*** Exercise material
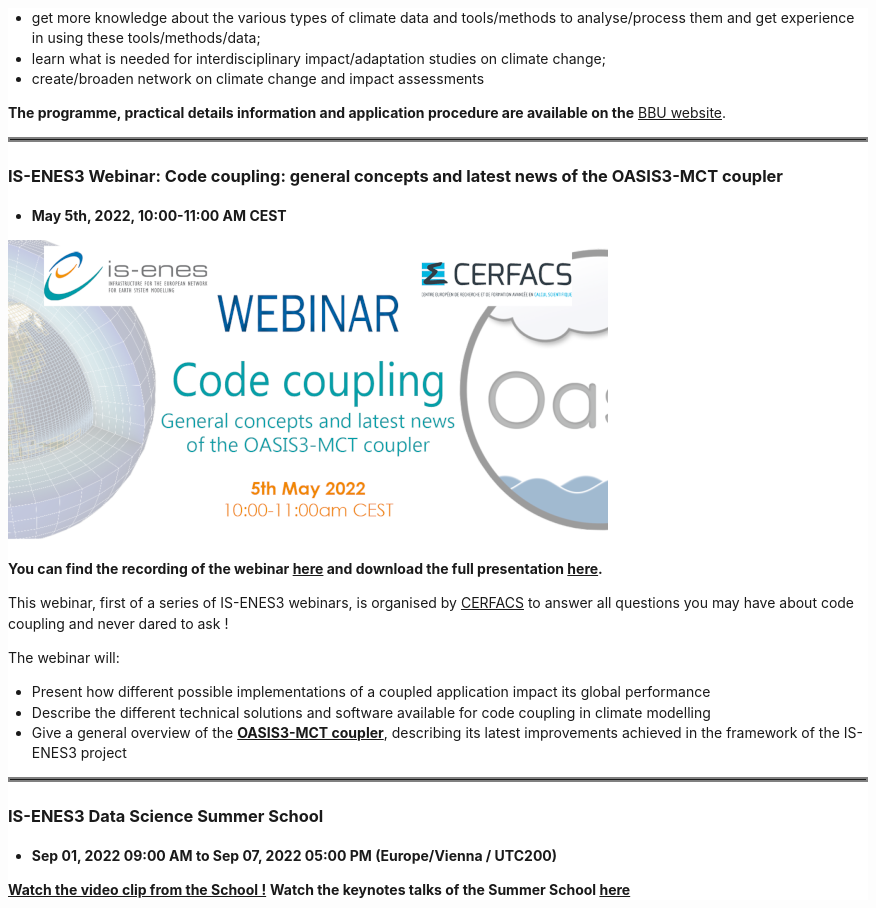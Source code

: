 - get more knowledge about the various types of climate data and tools/methods to analyse/process them and get experience in using these tools/methods/data;
- learn what is needed for interdisciplinary impact/adaptation studies on climate change;
- create/broaden network on climate change and impact assessments

**The programme, practical details information and application procedure are available on the** [BBU website](https://geografie.ubbcluj.ro/cercetare/?page_id=557).

<hr style="border:2px solid gray">

### <a name="oasis-training"></a>IS-ENES3 Webinar: Code coupling: general concepts and latest news of the OASIS3-MCT coupler
- **May 5th, 2022, 10:00-11:00 AM CEST**

![oasistraining](../images/OASIS-MCT-3-resized.png)

**You can find the recording of the webinar [here](https://www.youtube.com/watch?v=SfskX5wKugM) and download the full presentation [here](https://raw.githubusercontent.com/IS-ENES3/IS-ENES-Website/main/pdf_documents/20220505_WebinarCodeCoupling.pdf).**

This webinar, first of a series of IS-ENES3 webinars, is organised by [CERFACS](https://cerfacs.fr/en/) to answer all questions you may have about code coupling and never dared to ask !

The webinar will:  
- Present how different possible implementations of a coupled application impact its global performance
- Describe the different technical solutions and software available for code coupling in climate modelling
- Give a general overview of the **[OASIS3-MCT coupler](https://oasis.cerfacs.fr/en/)**, describing its latest improvements achieved in the framework of the IS-ENES3 project

<hr style="border:2px solid gray">

### <a name="ds-school"></a>IS-ENES3 Data Science Summer School
- **Sep 01, 2022 09:00 AM to Sep 07, 2022 05:00 PM (Europe/Vienna / UTC200)**

**[Watch the video clip from the School !](https://youtu.be/3J3PTeZSrDs)**
**Watch the keynotes talks of the Summer School [here](https://www.youtube.com/watch?v=bAR6TymbBTk&list=PL18_rB75vx1M3TMTnR8dkfLHYAa7447pF&index=1&ab_channel=Inst.Informatics%26Telecomms%2CNCSRDemokritos)**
******
■ Work instruction
Please hand back every entry above exactly, with no images in the copy.

■ Exercise answer
Source code

: - get more knowledge about the various types of climate data and tools/methods to analyse/process them and get experience in using these tools/methods/data;
- learn what is needed for interdisciplinary impact/adaptation studies on climate change;
- create/broaden network on climate change and impact assessments

**The programme, practical details information and application procedure are available on the** [BBU website](https://geografie.ubbcluj.ro/cercetare/?page_id=557).

<hr style="border:2px solid gray">

### <a name="oasis-training"></a>IS-ENES3 Webinar: Code coupling: general concepts and latest news of the OASIS3-MCT coupler
- **May 5th, 2022, 10:00-11:00 AM CEST**

![oasistraining](../images/OASIS-MCT-3-resized.png)

**You can find the recording of the webinar [here](https://www.youtube.com/watch?v=SfskX5wKugM) and download the full presentation [here](https://raw.githubusercontent.com/IS-ENES3/IS-ENES-Website/main/pdf_documents/20220505_WebinarCodeCoupling.pdf).**

This webinar, first of a series of IS-ENES3 webinars, is organised by [CERFACS](https://cerfacs.fr/en/) to answer all questions you may have about code coupling and never dared to ask !

The webinar will:  
- Present how different possible implementations of a coupled application impact its global performance
- Describe the different technical solutions and software available for code coupling in climate modelling
- Give a general overview of the **[OASIS3-MCT coupler](https://oasis.cerfacs.fr/en/)**, describing its latest improvements achieved in the framework of the IS-ENES3 project

<hr style="border:2px solid gray">

### <a name="ds-school"></a>IS-ENES3 Data Science Summer School
- **Sep 01, 2022 09:00 AM to Sep 07, 2022 05:00 PM (Europe/Vienna / UTC200)**

**[Watch the video clip from the School !](https://youtu.be/3J3PTeZSrDs)**
**Watch the keynotes talks of the Summer School [here](https://www.youtube.com/watch?v=bAR6TymbBTk&list=PL18_rB75vx1M3TMTnR8dkfLHYAa7447pF&index=1&ab_channel=Inst.Informatics%26Telecomms%2CNCSRDemokritos)**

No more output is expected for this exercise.